Like any born engineer would do, operators for various companies took a look at the situation: it costs nearly $6 million to drill and complete a new well. We have a lot of existing wells either under-performing projections or supposedly tapped out. So how much does it cost to try to squeeze oil out of a stone again?
The answer: anywhere from half to a quarter of what it costs to drill and complete a new well. The early innovators in the refracing game like Marathon Oil Corp. were hooked on the idea – and they wasted no time testing it out on their Bakken wells.
How Many Wells Could a Refracer Refrac If A Refracer Refraced Wells?
If the theory of refracing horizontal wells to re-induce output is inspired, then the results so far are downright tantalizing.

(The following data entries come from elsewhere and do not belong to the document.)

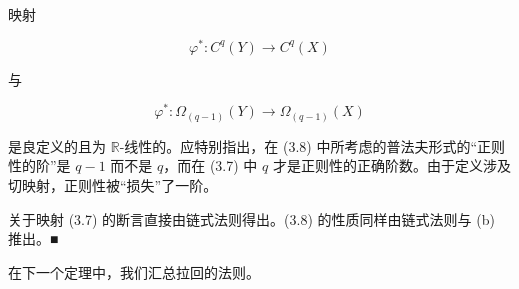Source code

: \begin{remark}
\begin{items}
\item

映射

\begin{equation}
\varphi^{*} : C^{q}(Y) \to C^{q}(X)\tag{3.7}
\end{equation}

与

\begin{equation}
\varphi^{*} : \Omega_{(q-1)}(Y) \to \Omega_{(q-1)}(X)\tag{3.8}
\end{equation}

是良定义的且为 $ \mathbb{R} $-线性的。应特别指出，在 (3.8) 中所考虑的普法夫形式的“正则性的阶”是 $ q - 1 $ 而不是 $ q $，而在 (3.7) 中 $ q $ 才是正则性的正确阶数。由于定义涉及切映射，正则性被“损失”了一阶。

\proofhead
关于映射 (3.7) 的断言直接由链式法则得出。(3.8) 的性质同样由链式法则与 (b) 推出。\nobreak\hspace{0.35em}■
\end{items}

在下一个定理中，我们汇总拉回的法则。

\end{remark}

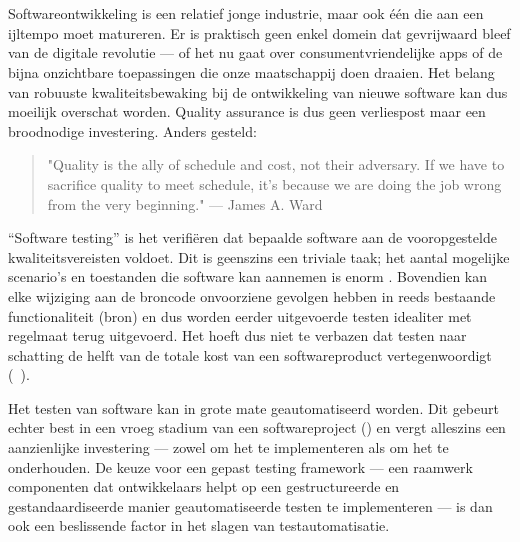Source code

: 
\chapter{}
\label{ch:inleiding}

Softwareontwikkeling is een relatief jonge industrie, maar ook één die aan een ijltempo moet matureren. Er is praktisch geen enkel domein dat gevrijwaard bleef van de digitale revolutie — of het nu gaat over consumentvriendelijke apps of de bijna onzichtbare toepassingen die onze maatschappij doen draaien. Het belang van robuuste kwaliteitsbewaking bij de ontwikkeling van nieuwe software kan dus moeilijk overschat worden. Quality assurance is dus geen verliespost maar een broodnodige investering. Anders gesteld:

\begin{quote}
"Quality is the ally of schedule and cost, not their adversary. If we have to sacrifice quality to meet schedule, it's because we are doing the job wrong from the very beginning." — James A. Ward \autocite{Olalere2019}
\end{quote}

“Software testing” is het verifiëren dat bepaalde software aan de vooropgestelde kwaliteitsvereisten voldoet. Dit is geenszins een triviale taak; het aantal mogelijke scenario’s en toestanden die software kan aannemen is enorm \autocite{Stamelos2007}. Bovendien kan elke wijziging aan de broncode onvoorziene gevolgen hebben in reeds bestaande functionaliteit (bron) en dus worden eerder uitgevoerde testen idealiter met regelmaat terug uitgevoerd. Het hoeft dus niet te verbazen dat testen naar schatting de helft van de totale kost van een softwareproduct vertegenwoordigt (~\cite{Kasurinen2010,Tsai2001,Dadwal2018}).

Het testen van software kan in grote mate geautomatiseerd worden. Dit gebeurt echter best in een vroeg stadium van een softwareproject (\cite{Burgin2007}) en vergt alleszins een aanzienlijke investering \autocite{Fewster2001,Kumar2016} — zowel om het te implementeren als om het te onderhouden. De keuze voor een gepast testing framework — een raamwerk componenten dat ontwikkelaars helpt op een gestructureerde en gestandaardiseerde manier geautomatiseerde testen te implementeren — is dan ook een beslissende factor in het slagen van testautomatisatie.


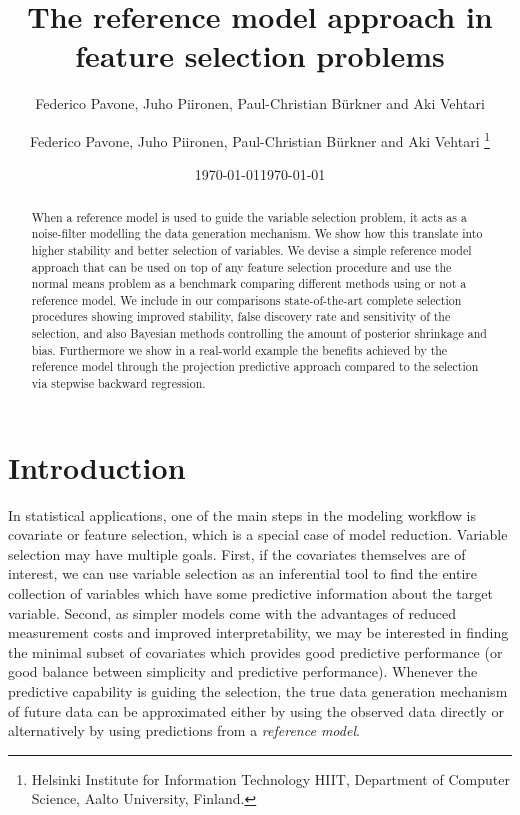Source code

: \documentclass[american,]{article}
\title{The reference model approach in feature selection problems 
	\vspace{.1in}}
\author{Federico Pavone, Juho Piironen, Paul-Christian B\"{u}rkner and Aki Vehtari}
\author{
    Federico Pavone, 
  Juho Piironen,
  Paul-Christian B\"{u}rkner
  and Aki Vehtari \footnote{Helsinki Institute for Information Technology HIIT,
  Department of Computer Science, Aalto University, Finland.}
  }
\date{\today}
\date{\today}
\theoremstyle{definition}
\begin{document}
\maketitle
\begin{abstract}
When a reference model is used to guide the variable selection problem, it acts as a noise-filter modelling the data generation mechanism. We show how this translate into higher stability and better selection of variables. We devise a simple reference model approach that can be used on top of any feature selection procedure and use the normal means problem as a benchmark comparing different methods using or not a reference model. We include in our comparisons state-of-the-art complete selection procedures showing improved stability, false discovery rate and sensitivity of the selection, and also Bayesian methods controlling the amount of posterior shrinkage and bias. Furthermore we show in a real-world example the benefits achieved by the reference model through the projection predictive approach compared to the selection via stepwise backward regression.
\end{abstract}

\hypertarget{introduction}{%
\section{Introduction}\label{introduction}}

In statistical applications, one of the main steps in the modeling
workflow is covariate or feature selection, which is a special case of
model reduction. Variable selection may have multiple goals. 
First, if the covariates themselves are of interest,
we can use variable selection as an inferential tool to find the entire 
collection of variables which have some predictive information about the target variable.
Second, as simpler models come with the advantages of reduced
measurement costs and improved interpretability, we may be interested in
finding the minimal subset of covariates which
provides good predictive performance (or good balance between simplicity and
predictive performance). 
Whenever the predictive capability is guiding the selection, the true data generation
mechanism of future data can be approximated either by using the observed data directly or
alternatively by using predictions from a \emph{reference model}.
\end{document}
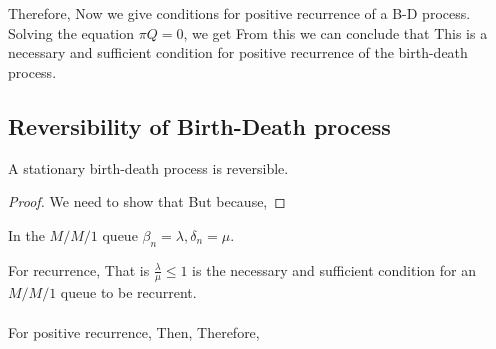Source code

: \documentclass[all-lectures.tex]{subfiles}
\begin{document}
Therefore,
Now we give conditions for positive recurrence of a B-D process.
Solving the equation $\pi Q = 0$, we get
From this we can conclude that
This is a necessary and sufficient condition for positive recurrence of the birth-death process.

\subsection{Reversibility of Birth-Death process}
\begin{prop}
A stationary birth-death process is reversible.
\end{prop}

\begin{proof}
We need to show that 
But
because, 
\end{proof}
\begin{exmp}
In the $M/M/1$ queue $\beta_n = \lambda, \delta_n = \mu$.

For recurrence,
That is $\frac{\lambda}{\mu}  \le 1$ is the necessary and sufficient condition for an $M/M/1$ queue to be recurrent.\\\\
For positive recurrence,
Then,
Therefore,
\end{exmp}
\end{document}
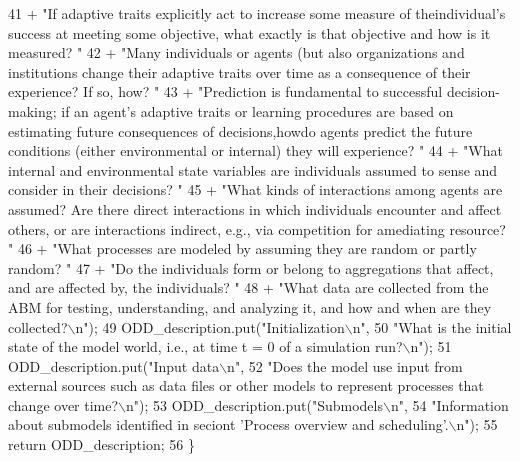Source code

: \begin{DoxyCode}
41                                 + \textcolor{stringliteral}{"If adaptive traits explicitly act to increase some measure of
       theindividual's success at meeting some objective, what exactly is that objective and how is it measured? "}
42                                 + \textcolor{stringliteral}{"Many individuals or agents (but also organizations and institutions
       change their adaptive traits over time as a consequence of their experience? If so, how? "}
43                                 + \textcolor{stringliteral}{"Prediction is fundamental to successful decision-making; if an agent's
       adaptive traits or learning procedures are based on estimating future consequences of decisions,howdo agents
       predict the future conditions (either environmental or internal) they will experience? "}
44                                 + \textcolor{stringliteral}{"What internal and environmental state variables are individuals assumed
       to sense and consider in their decisions? "}
45                                 + \textcolor{stringliteral}{"What kinds of interactions among agents are assumed? Are there direct
       interactions in which individuals encounter and affect others, or are interactions indirect, e.g., via
       competition for amediating resource? "}
46                                 + \textcolor{stringliteral}{"What processes are modeled by assuming they are random or partly random?
       "}
47                                 + \textcolor{stringliteral}{"Do the individuals form or belong to aggregations that affect, and are
       affected by, the individuals? "}
48                                 + \textcolor{stringliteral}{"What data are collected from the ABM for testing, understanding, and
       analyzing it, and how and when are they collected?\(\backslash\)n"});
49         ODD\_description.put(\textcolor{stringliteral}{"Initialization\(\backslash\)n"},
50                         \textcolor{stringliteral}{"What is the initial state of the model world, i.e., at time t = 0 of a simulation
       run?\(\backslash\)n"});
51         ODD\_description.put(\textcolor{stringliteral}{"Input data\(\backslash\)n"},
52                         \textcolor{stringliteral}{"Does the model use input from external sources such as data files or other models
       to represent processes that change over time?\(\backslash\)n"});
53         ODD\_description.put(\textcolor{stringliteral}{"Submodels\(\backslash\)n"},
54                         \textcolor{stringliteral}{"Information about submodels identified in seciont 'Process overview and
       scheduling'.\(\backslash\)n"});
55         \textcolor{keywordflow}{return} ODD\_description;
56     \}
\end{DoxyCode}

In 2015, a joint study from Baker Hughes Inc. and the Society of Petroleum Engineers (SPE) looked at wells in the Bakken and Eagle Ford fields after refracing. All the wells in the study showed prime potential for increased production after refracturing, even the Eagle Ford wells that averaged only 19 months since the initial completion.
Of course, as with any industry-pushing innovation, refracturing old wells comes with risks. There’s a chance that over-pumping could result in ruining a reservoir or some unintended consequence like pushing too far into a neighboring well (which results in any new output in your refraced well simply representing oil siphoned from next door).
Some experts worry that refracing doesn’t actually extend the life of the well in terms of total output – that rather the process of forcing the frac fluid into existing and reopened fissures simply accelerates the flow.
There’s also been some discussion about whether refracing truly represents a cheaper alternative, or whether the outsized cost of completion compared with drilling eats up any potential gains.
But more companies are jumping on board every month, and as the sample size grows, technologies related to refracing will get tested and refined. More companies involved in refracing should also close any real or illusory gap between the costs of a new well v. refracing an existing one.
All of the approximately 100,000 horizontal wells in the U.S. represent potential refracturing candidates, and the refracing of vertical wells has increased as well (in 2015, Devon Energy saw a 700% production increase after refracing 150 vertical wells in Barnett).
Refracing has moved beyond a shot in the dark and represents a major emerging technology in the shale fields.
What Fracing 2.0 Means For You
As much as any innovation in completion technology lifts all boats, and as much as refracing methods kickstart recovery in traditional resources, shale operators especially can’t afford to be asleep on the growth of refracing.
While it may seem like one of a dozen industry adjustments to stem narrowing margins due to a depressed global oil market, the routine 30% boost in production from a refracture well represents a potential major shift for shale that operators can hardly ignore.
Even calls to start working on the “fraclog,” or the 4,000 wells that are drilled but not completed (DUC) to increase overall output would require companies to pony up the costs of completion, which are significantly higher – double, really – the costs of drilling a new well. Refracing eliminates that outlay in the short term.
Refracing technology is also ripe for innovation, the bread-and-butter of engineering. IHS Inc. predicts that nearly 11% of all hydraulic fracturing activity in the U.S. will be refracing by 2020.
Refracing has been around for a long time. In its current iteration, it could be around for a lot longer, powering shale operators into the future and extending the life of shale plays all over the country.